Other contributors, particularly David Gushee in a perceptive chapter, see parallels with other genocides and draw on the immense literature generated by the European Holocaust to identify the genocidal mentality which afflicted Rwandan Hutus. The issue is also raised as to how far such mentalities were a legacy either of the European colonial rulers or of the churches they fostered. But in post-colonial Rwanda, the long-privileged Tutsi were displaced by the down-trodden but revengeful Hutus. And the radicalization and racialization of ethnicity in the twenty-five years before the massacres took place can only be seen as an indigenous growth. The influence of the churches was not used to counter these dangerous tendencies, and hence their complicity with the perpetrators can be deduced, even when they called, in vain, for a cessation of the mass murders.
Outsiders, especially church leaders abroad, from the Pope down, usually deplored all violence but refrained from too narrowly apportioning responsibility. As Margaret Brearley shows, this was largely due to ignorance of the background. Rwanda was a far-off country about which we knew little or nothing – to borrow Neville Chamberlain’s famous words. Too often, it seemed, the world church press assumed that tribal murders were somehow normative and less culpable in Africa than in Europe. Only a few papers tackled the vital question of why such a genocide could occur in what had been the most Christian country on the African continent.
The volume also includes a photo essay, showing the bullet-scarred, bloodied walls and desecrated sanctuaries of several churches and convents, where skeletal body parts and rotting clothing still remain as evidence of the genocide. The ruins at Kigali and Kibuye now join those of Auschwitz and Majdanek.
As one of the editors, John Roth, rightly remarks: “The enormity of this tragedy makes it important to pose questions thoughtfully, to consider responsibility carefully, to assess evidence critically and to draw conclusions judiciously.” The contributions in this book can only be a beginning, but they set a sober and somber, even heart-breaking, tone with which these dire events should be evaluated. If the conclusions drawn are, in the main, critical of the national churches in Rwanda, nevertheless the editors hope that the work will assist in the post-genocide process of healing and eventual reconciliation. JSC
1b) eds Jason Kindopp and Carol Lee Hamrin, God and Caesar in China. Policy Implications of Church-State Tensions. Washington, D.C.: Brookings Institute 2004, 200 pp ISBN 0-8157-4937-6
Western commentators on the history of the Christian Churches in China during the past hundred years often draw a striking contrast between the early decades up to 1949 when missionary evangelism, expansion and institution building seemed to offer optimistic prospects, and the subsequent five decades of Communist anti-Christian persecution and hostility. But with a longer perspective, historians are putting these developments into the wider picture of how China’s rulers have historically dealt with the impact of religions, both native and foreign-imported, as they have sought to impose stability and social control. God and Caesar in China have not often been found to be in harmony. This is the lesson drawn in this collection of essays, edited by two American scholars Jason Kindopp and Carol Hamrin. Their contributors include both American and Chinese scholars whose well-researched observations on the complexity of religion-state relations are written with commendable objectivity and deserve careful attention.
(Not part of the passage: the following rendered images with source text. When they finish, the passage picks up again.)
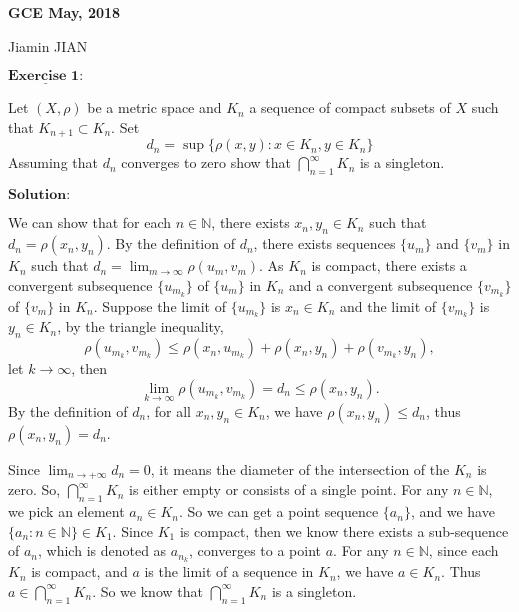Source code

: \documentclass[12pt,a4paper]{ctexart}
\begin{document}
\begin{center}
\textbf{ GCE May, 2018}
\vspace{8pt}

Jiamin JIAN
\end{center}

\vspace{12pt}

$\underline{\textbf{Exercise 1:}}$

Let $(X, \rho)$ be a metric space and $K_{n}$ a sequence of compact subsets of $X$ such that $K_{n+1} \subset K_{n}$. Set
\begin{equation*}
   d_{n} = \sup \{ \rho (x, y): x \in K_{n}, y \in K_{n} \}
\end{equation*}
Assuming that $d_{n}$ converges to zero show that $\bigcap_{n = 1}^{\infty} K_{n}$ is a singleton.

\vspace{8pt}

$\textbf{Solution:}$

We can show that for each $n \in \mathbb N$, there exists $x_n, y_n \in K_n$ such that $d_n = \rho(x_n, y_n)$. By the definition of $d_n$, there exists sequences $\{u_m \}$ and $\{v_m \}$ in $K_n$ such that $d_n = \lim_{m \to \infty}  \rho(u_m, v_m)$. As $K_n$ is compact, there exists a convergent subsequence $\{u_{m_k}\}$ of $\{u_m \}$ in $K_n$ and a convergent subsequence $\{v_{m_k}\}$ of $\{v_m \}$ in $K_n$. Suppose the limit of $\{u_{m_k}\}$ is $x_n \in K_n$ and the limit of $\{v_{m_k}\}$ is $y_n \in K_n$, by the triangle inequality,
$$\rho(u_{m_k}, v_{m_k}) \leq \rho(x_n, u_{m_k}) + \rho(x_n, y_n) + \rho(v_{m_k}, y_n),$$
let $k \to \infty$, then
$$\lim_{k \to \infty} \rho(u_{m_k}, v_{m_k}) = d_n \leq \rho(x_n, y_n).$$
By the definition of $d_n$, for all $x_n, y_n \in K_n$, we have $\rho(x_n, y_n) \leq d_n$, thus $\rho(x_n, y_n) = d_n$.

Since $\lim_{n \to + \infty} d_{n} = 0$, it means the diameter of the intersection of the $K_{n}$ is zero. So, $\bigcap_{n = 1}^{\infty} K_{n}$ is either empty or consists of a single point. For any $n \in \mathbb{N}$, we pick an element $a_{n} \in K_{n}$. So we can get a point sequence $\{a_{n}\}$, and we have $\{a_{n}: n \in \mathbb{N}\} \in K_{1}$. Since $K_{1}$ is compact, then we know there exists a sub-sequence of $a_{n}$, which is denoted as $a_{n_{k}}$, converges to a point $a$. For any $n \in \mathbb{N}$, since each $K_{n}$ is compact, and $a$ is the limit of a sequence in $K_{n}$, we have $a \in K_{n}$. Thus $a \in \bigcap_{n = 1}^{\infty} K_{n}$. So we know that $\bigcap_{n = 1}^{\infty} K_{n}$ is a singleton.
\end{document}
In Jason Kindopp’s view, the present tensions between the undemocratic regime of the Communist Party and the local religious bodies are only repeating a lengthy tradition whereby the guardians of China’s social and political order have zealously repressed autonomous religious groups. In the days of the former Emperors and their totalistic claims, any alternative to their monopolistic hierarchy was an affront to be ruthlessly quashed. But, at the same time, popular uprisings connected with some form of religious organization are well attested, as for example the prominent Taiping Rebellion in the mid-nineteenth century. But the very continuity of such antagonisms shows that the present confrontations are not solely due to the Marxist ideology.
The most recent decades show that the Communist rulers now recognize that religion cannot be eradicated. Instead it must be controlled. Just how this reassertion of state dominance is being carried out is considered in the first group of these essays, while the second describes the reactions of the major Catholic and Protestant communities. The book closes with a short consideration of how religious freedom and human rights in China may be more fully encouraged from abroad.
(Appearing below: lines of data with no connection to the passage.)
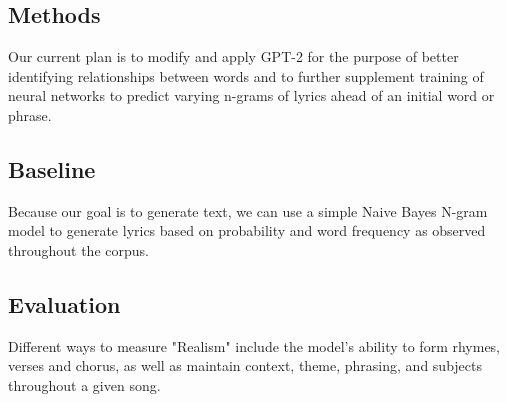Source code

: \documentclass[11pt]{article}
\begin{document}
\subsection{Methods} %
Our current plan is to modify and apply GPT-2 for the purpose of better identifying relationships between words and to further supplement training of neural networks to predict varying n-grams of lyrics ahead of an initial word or phrase.
\subsection{Baseline} %
Because our goal is to generate text, we can use a simple Naive Bayes N-gram model to generate lyrics based on probability and word frequency as observed throughout the corpus.
\subsection{Evaluation} %
Different ways to measure "Realism" include the model's ability to form rhymes, verses and chorus, as well as maintain context, theme, phrasing, and subjects throughout a given song.


%
%
\end{document}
As Professor Bays points out, regulations of religious groups by requiring some form of registration or licensing has been in place for a thousand years. An appropriate bureaucratic apparatus was developed long ago. Fears of political rebellion provoked by any kind of messianic eschatology were apparently well-founded. Civic loyalty was the top priority. Only in the nineteenth century, due to the intrusions of western traders, were foreign religions given a special status. The resulting weakening of the Chinese state, leading to the collapse of the imperial system in 1911, provided the only period when the bureaucracy’s suspicions of political subversion could not be enforced. The reassertion of state control under the Communists therefore can be seen as more “normal” by the canons of Chinese history.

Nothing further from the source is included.